## Exercise objective
Return the following from the records below: each line, word for word, starting with the line that contains "- Confira a" and going on through the line that contains "### Quem pode revisar um PR?", with nothing outside that range.

(Data extracted from a collection)
==================================================

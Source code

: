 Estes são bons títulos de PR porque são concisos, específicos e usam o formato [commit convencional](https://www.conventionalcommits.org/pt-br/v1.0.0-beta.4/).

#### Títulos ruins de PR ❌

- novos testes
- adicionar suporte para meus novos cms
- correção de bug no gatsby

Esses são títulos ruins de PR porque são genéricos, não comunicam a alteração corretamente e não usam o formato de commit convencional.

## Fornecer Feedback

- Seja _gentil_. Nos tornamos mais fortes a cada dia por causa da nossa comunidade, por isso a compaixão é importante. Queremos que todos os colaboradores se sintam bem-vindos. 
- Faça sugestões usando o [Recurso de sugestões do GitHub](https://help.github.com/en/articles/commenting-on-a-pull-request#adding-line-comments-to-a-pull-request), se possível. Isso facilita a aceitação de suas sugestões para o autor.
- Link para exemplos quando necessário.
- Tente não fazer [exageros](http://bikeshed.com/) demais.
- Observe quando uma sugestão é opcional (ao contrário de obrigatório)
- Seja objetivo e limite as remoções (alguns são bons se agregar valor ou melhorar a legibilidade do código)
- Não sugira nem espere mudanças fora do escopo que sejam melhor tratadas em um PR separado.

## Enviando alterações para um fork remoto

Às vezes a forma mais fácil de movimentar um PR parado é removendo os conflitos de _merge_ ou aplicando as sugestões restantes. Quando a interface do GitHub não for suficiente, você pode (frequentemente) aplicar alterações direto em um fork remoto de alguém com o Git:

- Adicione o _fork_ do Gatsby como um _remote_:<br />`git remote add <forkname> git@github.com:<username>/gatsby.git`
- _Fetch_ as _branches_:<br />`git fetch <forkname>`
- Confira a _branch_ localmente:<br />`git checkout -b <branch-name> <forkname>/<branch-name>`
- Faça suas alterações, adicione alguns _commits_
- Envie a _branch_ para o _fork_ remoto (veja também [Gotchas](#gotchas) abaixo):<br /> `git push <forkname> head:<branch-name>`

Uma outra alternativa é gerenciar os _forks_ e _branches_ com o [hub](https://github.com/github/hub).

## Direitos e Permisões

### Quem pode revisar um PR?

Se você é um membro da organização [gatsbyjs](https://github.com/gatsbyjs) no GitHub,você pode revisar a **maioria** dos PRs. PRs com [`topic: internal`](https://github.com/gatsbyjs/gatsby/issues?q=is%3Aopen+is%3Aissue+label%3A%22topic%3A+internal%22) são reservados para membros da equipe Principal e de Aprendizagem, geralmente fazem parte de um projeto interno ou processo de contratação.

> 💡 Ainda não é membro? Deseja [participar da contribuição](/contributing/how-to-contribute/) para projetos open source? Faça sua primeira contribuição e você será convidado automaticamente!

==================================================

## Task solution
- Confira a _branch_ localmente:<br />`git checkout -b <branch-name> <forkname>/<branch-name>`
- Faça suas alterações, adicione alguns _commits_
- Envie a _branch_ para o _fork_ remoto (veja também [Gotchas](#gotchas) abaixo):<br /> `git push <forkname> head:<branch-name>`

Uma outra alternativa é gerenciar os _forks_ e _branches_ com o [hub](https://github.com/github/hub).

## Direitos e Permisões

### Quem pode revisar um PR?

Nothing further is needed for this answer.